I have  a Margaret Wise Brown view of farming, still.  I'm what Real Midwestern Farm Wives call being stupid.  I get it. No offense taken.

The chicken order form has to be turned in by the end of next week.

So, I was talking to my friend, Krista, who grew up among the Amish, who are seriously bad-ass farmers. (Respect!)

A dog kennel fence works best, she said.

I pictured a six-foot tall chain-link fence enclosing my pastoral chicken run.

And then you have to put netting across the top, she said, because the raccoons climb up the fence. They have hands.

I pictured a raccoon tumbling into and falling spread-eagle onto a trampoline of netting, bouncing there for a while, face down and gazing with frustration at the chickens safe below.  Excellent.

What else?

Chicken poop: It smells worse than anything in the world.

Really?  Not worse than dog shit, surely.

Worse.

Ew.

We used to clean the coop out every day with a power washer.

Every day?

But we had like, 29 chickens.

I only want 13 or five, depending.

If you have a rooster, it's going to fertilize the eggs.  A hen will get broody and wander off.  You won't see her for a while, and maybe you think a hawk has got her.  But then, one day, she'll come strutting out into the yard followed by a band of chicks.

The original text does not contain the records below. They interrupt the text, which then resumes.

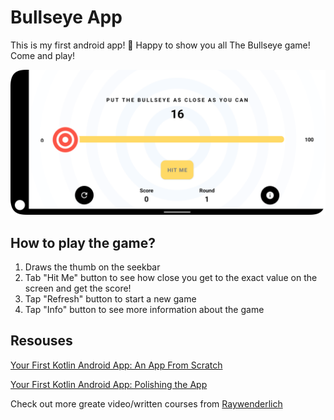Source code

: # Bullseye App

This is my first android app! 🎉 Happy to show you all The Bullseye game! Come and play!

![alt text](https://raw.githubusercontent.com/AscentionOne/MyBullseyeApp/master/screenshots/Bullseye_screenshot.png 'Bullseye screenshot')

## How to play the game?

1. Draws the thumb on the seekbar
2. Tab "Hit Me" button to see how close you get to the exact value on the screen and get the score!
3. Tap "Refresh" button to start a new game
4. Tap "Info" button to see more information about the game

## Resouses

[Your First Kotlin Android App: An App From Scratch](https://www.raywenderlich.com/30498263-your-first-kotlin-android-app-an-app-from-scratch)

[Your First Kotlin Android App: Polishing the App](https://www.raywenderlich.com/30498681-your-first-kotlin-android-app-polishing-the-app)

Check out more greate video/written courses from [Raywenderlich](https://www.raywenderlich.com/home)
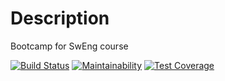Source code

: 
# Description
Bootcamp for SwEng course

[![Build Status](https://travis-ci.org/rykeuse/Bootcamp.svg?branch=master)](https://travis-ci.org/rykeuse/Bootcamp)
[![Maintainability](https://api.codeclimate.com/v1/badges/b474cd942ac01c6d9790/maintainability)](https://codeclimate.com/github/rykeuse/Bootcamp/maintainability)
[![Test Coverage](https://api.codeclimate.com/v1/badges/b474cd942ac01c6d9790/test_coverage)](https://codeclimate.com/github/rykeuse/Bootcamp/test_coverage)
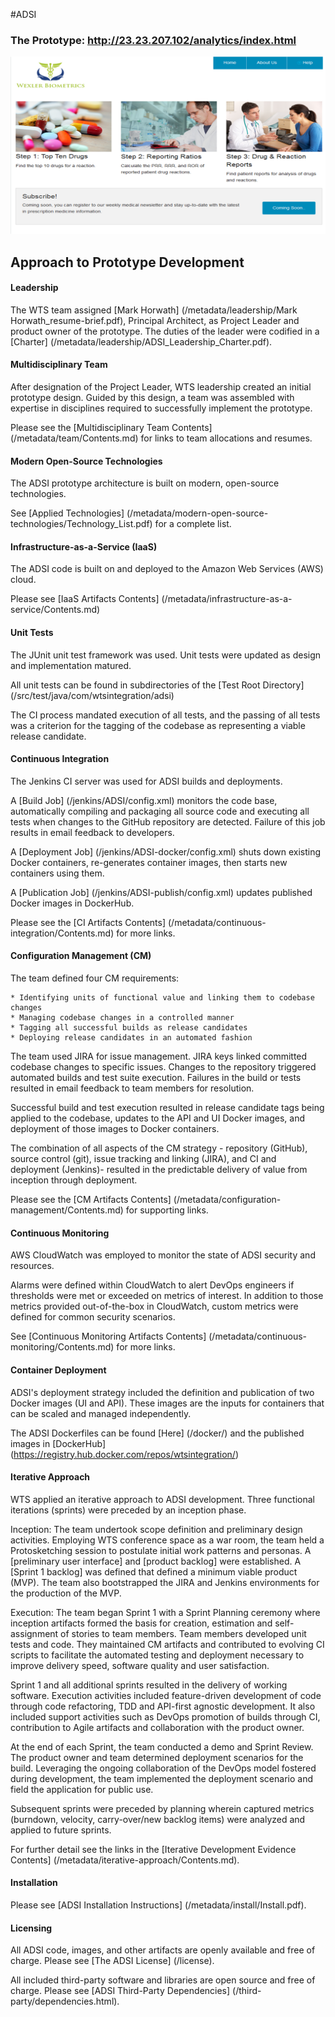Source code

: #ADSI

### The Prototype: <a href="http://23.23.207.102/analytics/index.html">http://23.23.207.102/analytics/index.html</a>

![alt tag](/images/ADSI_UI_Home_Page.bmp)

## Approach to Prototype Development

#### Leadership

The WTS team assigned [Mark Horwath] (/metadata/leadership/Mark Horwath_resume-brief.pdf), Principal Architect, as Project Leader and product owner of the prototype.  The duties of the leader were codified in a [Charter] (/metadata/leadership/ADSI_Leadership_Charter.pdf).

#### Multidisciplinary Team

After designation of the Project Leader, WTS leadership created an initial prototype design.  Guided by this design, a team was assembled with expertise in disciplines required to successfully implement the prototype. 

Please see the [Multidisciplinary Team Contents] (/metadata/team/Contents.md) for links to team allocations and resumes.

#### Modern Open-Source Technologies

The ADSI prototype architecture is built on modern, open-source technologies.

See [Applied Technologies] (/metadata/modern-open-source-technologies/Technology_List.pdf) for a complete list.

#### Infrastructure-as-a-Service (IaaS)

The ADSI code is built on and deployed to the Amazon Web Services (AWS) cloud.

Please see [IaaS Artifacts Contents] (/metadata/infrastructure-as-a-service/Contents.md)

#### Unit Tests

The JUnit unit test framework was used.  Unit tests were updated as design and implementation matured.

All unit tests can be found in subdirectories of the [Test Root Directory] (/src/test/java/com/wtsintegration/adsi)

The CI process mandated execution of all tests, and the passing of all tests was a criterion for the tagging of the codebase as representing a viable release candidate.

#### Continuous Integration

The Jenkins CI server was used for ADSI builds and deployments.

A [Build Job] (/jenkins/ADSI/config.xml) monitors the code base, automatically compiling and packaging all source code and executing all tests when changes to the GitHub repository are detected. Failure of this job results in email feedback to developers.

A [Deployment Job] (/jenkins/ADSI-docker/config.xml) shuts down existing Docker containers, re-generates container images, then starts new containers using them.

A [Publication Job] (/jenkins/ADSI-publish/config.xml) updates published Docker images in DockerHub.

Please see the [CI Artifacts Contents] (/metadata/continuous-integration/Contents.md) for more links.

#### Configuration Management (CM)

The team defined four CM requirements:

    * Identifying units of functional value and linking them to codebase changes
    * Managing codebase changes in a controlled manner
    * Tagging all successful builds as release candidates
    * Deploying release candidates in an automated fashion

The team used JIRA for issue management. JIRA keys linked committed codebase changes to specific issues. Changes to the repository triggered automated builds and test suite execution. Failures in the build or tests resulted in email feedback to team members for resolution. 

Successful build and test execution resulted in release candidate tags being applied to the codebase, updates to the API and UI Docker images, and deployment of those images to Docker containers. 

The combination of all aspects of the CM strategy - repository (GitHub), source control (git), issue tracking and linking (JIRA), and CI and deployment (Jenkins)- resulted in the predictable delivery of value from inception through deployment.

Please see the [CM Artifacts Contents] (/metadata/configuration-management/Contents.md) for supporting links.

#### Continuous Monitoring

AWS CloudWatch was employed to monitor the state of ADSI security and resources.

Alarms were defined within CloudWatch to alert DevOps engineers if thresholds were met or exceeded on metrics of interest. In addition to those metrics provided out-of-the-box in CloudWatch, custom metrics were defined for common security scenarios.

See [Continuous Monitoring Artifacts Contents] (/metadata/continuous-monitoring/Contents.md) for more links.

#### Container Deployment

ADSI's deployment strategy included the definition and publication of two Docker images (UI and API). These images are the inputs for containers that can be scaled and managed independently.

The ADSI Dockerfiles can be found [Here] (/docker/) and the published images in [DockerHub] (https://registry.hub.docker.com/repos/wtsintegration/)

#### Iterative Approach

WTS applied an iterative approach to ADSI development. Three functional iterations (sprints) were preceded by an inception phase.

Inception: The team undertook scope definition and preliminary design activities. Employing WTS conference space as a war room, the team held a Protosketching session to postulate initial work patterns and personas. A [preliminary user interface] and [product backlog] were established. A [Sprint 1 backlog] was defined that defined a minimum viable product (MVP). The team also bootstrapped the JIRA and Jenkins environments for the production of the MVP.

Execution: The team began Sprint 1 with a Sprint Planning ceremony where inception artifacts formed the basis for creation, estimation and self-assignment of stories to team members. Team members developed unit tests and code. They maintained CM artifacts and contributed to evolving CI scripts to facilitate the automated testing and deployment necessary to improve delivery speed, software quality and user satisfaction. 

Sprint 1 and all additional sprints resulted in the delivery of working software. Execution activities included feature-driven development of code through code refactoring, TDD and API-first agnostic development. It also included support activities such as DevOps promotion of builds through CI, contribution to Agile artifacts and collaboration with the product owner. 

At the end of each Sprint, the team conducted a demo and Sprint Review. The product owner and team determined deployment scenarios for the build. Leveraging the ongoing collaboration of the DevOps model fostered during development, the team implemented the deployment scenario and field the application for public use. 

Subsequent sprints were preceded by planning wherein captured metrics (burndown, velocity, carry-over/new backlog items) were analyzed and applied to future sprints.

For further detail see the links in the [Iterative Development Evidence Contents] (/metadata/iterative-approach/Contents.md).

#### Installation

Please see [ADSI Installation Instructions] (/metadata/install/Install.pdf).

#### Licensing 

All ADSI code, images, and other artifacts are openly available and free of charge.  Please see [The ADSI License] (/license).

All included third-party software and libraries are open source and free of charge.  Please see [ADSI Third-Party Dependencies] (/third-party/dependencies.html).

How cute!, I thought. And how terribly inconvenient.

We'll collect the eggs, I said.  (For this, I received the Midwestern Farm Wives' glance: Yeah... Good luck with that.)

By the way, I suggest cracking your eggs open into a bowl, rather than into the pan or batter directly.

I knew what she was getting at; I did not require explanation.

Because of the partially formed chicks, she said.

Okay, let's talk about something else.

What are you going to do if you get two roosters?  The Rhode Island Reds aren't bad [as meat].  Would you kill it?

I guess.  Someone else will have to do it.

It's not hard, she said.  You go into the coop just before dawn, about ten minutes before they wake up.  You squash your hand down in the middle of their back; and then, with your other arm...Wait, how did that work?  [She gestured with her arms in the air as if to apply pressure to a roosting foul and with her other arm, made less certain, sweeping gestures. What the heck was she trying to do?]

You don't want the wings flapping in your face.  It's very alarming to hold a rooster with wings flapping in your face.

You can kill it for me, I said.

I could do that.  For a chicken or two.

Geez, I thought.  I've tapped into Krista's deepest agricultural instincts: We were now bartering: One kill for two chickens.

Who's going to kill the other chicken?

Maybe, I won't get chickens.  I said it out loud and I meant it.  But I wasn't sure.  I was giving up a lot: the whole point, really, was to embrace my life on the farm--every part of being on a farm--which meant chickens, obviously.

My friend gave me a lot to think about...a lot of grim reality to mull over.

I suppose I should thank her for rubbing the guild off the lily.

Now, when I picture a blue plastic kiddy pool full of fluffy baby chicks, I have a few competing images I can't get out of my head.

Farming. You have to be okay with predation and killing.

You have to see yourself in the food-chain of events, playing your part, making your plans, trying to thwart nature at every turn--foolishly imagining you can.